Great but not Good: vs. Oscar de la Hoya, May 5, 2007

When the fight between the pound for pound ruler and boxing’s most-popular crossover star was made, it was labeled as some as “the fight to save boxing.” As if one fight could bring a sport which was seen by smaller and smaller audiences due to its marriage with premium cable networks and pay per view back to the mainstream.
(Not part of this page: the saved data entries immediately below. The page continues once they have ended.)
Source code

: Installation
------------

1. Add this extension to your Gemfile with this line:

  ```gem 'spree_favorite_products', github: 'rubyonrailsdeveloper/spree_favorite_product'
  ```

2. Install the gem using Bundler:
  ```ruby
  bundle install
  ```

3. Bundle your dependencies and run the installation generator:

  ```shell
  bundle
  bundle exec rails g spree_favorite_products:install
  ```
To his credit, Mayweather did his part. And boy did he do his “part.” His promotion of this fight, where he relished paying a role akin to a WWE “heel” or villain, was the birth of “Money.” He would no longer pretend to be “Pretty Boy” Floyd, a sort of de la Hoya attempt at major cross-over appeal. Rather, he threw money to the audience at press conferences, repeatedly took shots at de la Hoya and even went so far as to steal one of de la Hoya’s bags. All of this was captured by HBO’s cameras for the inaugural edition of “24/7,” a reality show that was simply a promotional tool for the fight. Mayweather used the show to become a much bigger star than his prior fights allowed him to become. He even had his family and friends in on the deal: trainer Roger Mayweather was shown to be a wise trainer who feuded with everyone and took great delight in talking trash about de la Hoya’s trainer for the fight, Freddie Roach. Rapper 50 Cent joined the fun in riding segways around Mayweather’s “Big Boy Mansion.” The centerpiece of the show was Mayweather’s contentious relationship with his father, who formerly trained de la Hoya.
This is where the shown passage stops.